§ **What to work on**: Give all of the data below again exactly, and drop the images.
Top of Material provided
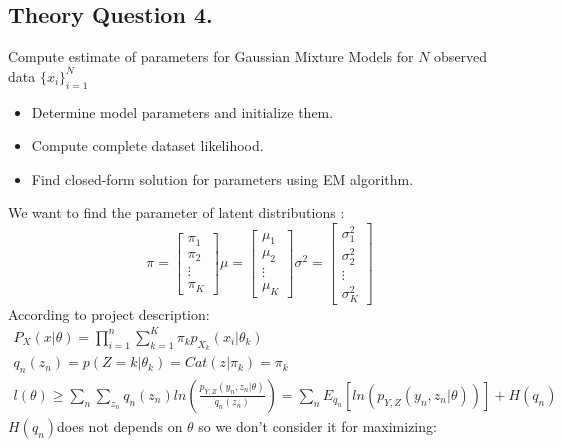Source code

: \documentclass[12pt]{article}
\begin{document}
\subsection{Theory Question 4.}
Compute estimate of parameters for Gaussian Mixture Models for $N$ observed data $\{x_i\}_{i=1}^N$
\begin{itemize}
    \item Determine model parameters and initialize them.
    \item Compute complete dataset likelihood.
    \item Find closed-form solution for parameters using EM algorithm.
\end{itemize}
\begin{qsolve}[solution]
    We want to find the parameter of latent distributions :
    \begin{equation*}
        \pi= \begin{bmatrix}
            \pi_1  \\
            \pi_2  \\
            \vdots \\
            \pi_K
        \end{bmatrix}
        \mu= \begin{bmatrix}
            \mu_1  \\
            \mu_2  \\
            \vdots \\
            \mu_K
        \end{bmatrix}
        \sigma^2= \begin{bmatrix}
            \sigma^2_1 \\
            \sigma^2_2 \\
            \vdots     \\
            \sigma^2_K
        \end{bmatrix}
    \end{equation*}
    According to project description:
    \begin{gather*}
        P_X(x|\theta)  = \prod_{i=1}^n \sum_{k=1}^K \pi_k p_{X_k} (x_i|\theta_k) \\
        q_n(z_n)       = p(Z=k|\theta_k)=Cat(z|\pi_k)=\pi_k                      \\
        l(\theta)\geq\sum_{n}\sum_{z_n}q_n(z_n)ln(\frac{p_{Y,Z}(y_n,z_n|\theta)}{q_n(z_n)})=\sum_{n}E_{q_n}[ln(p_{Y,Z}(y_n,z_n|\theta))]+H(q_n)
    \end{gather*}
    $H(q_n)$does not depends on $\theta$ so we don't consider it for maximizing:

\end{qsolve}
\end{document}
Bottom of Material provided
§ **Result below**:
Source code

: \documentclass[12pt]{article}
\begin{document}
\subsection{Theory Question 4.}
Compute estimate of parameters for Gaussian Mixture Models for $N$ observed data $\{x_i\}_{i=1}^N$
\begin{itemize}
    \item Determine model parameters and initialize them.
    \item Compute complete dataset likelihood.
    \item Find closed-form solution for parameters using EM algorithm.
\end{itemize}
\begin{qsolve}[solution]
    We want to find the parameter of latent distributions :
    \begin{equation*}
        \pi= \begin{bmatrix}
            \pi_1  \\
            \pi_2  \\
            \vdots \\
            \pi_K
        \end{bmatrix}
        \mu= \begin{bmatrix}
            \mu_1  \\
            \mu_2  \\
            \vdots \\
            \mu_K
        \end{bmatrix}
        \sigma^2= \begin{bmatrix}
            \sigma^2_1 \\
            \sigma^2_2 \\
            \vdots     \\
            \sigma^2_K
        \end{bmatrix}
    \end{equation*}
    According to project description:
    \begin{gather*}
        P_X(x|\theta)  = \prod_{i=1}^n \sum_{k=1}^K \pi_k p_{X_k} (x_i|\theta_k) \\
        q_n(z_n)       = p(Z=k|\theta_k)=Cat(z|\pi_k)=\pi_k                      \\
        l(\theta)\geq\sum_{n}\sum_{z_n}q_n(z_n)ln(\frac{p_{Y,Z}(y_n,z_n|\theta)}{q_n(z_n)})=\sum_{n}E_{q_n}[ln(p_{Y,Z}(y_n,z_n|\theta))]+H(q_n)
    \end{gather*}
    $H(q_n)$does not depends on $\theta$ so we don't consider it for maximizing:

\end{qsolve}
\end{document}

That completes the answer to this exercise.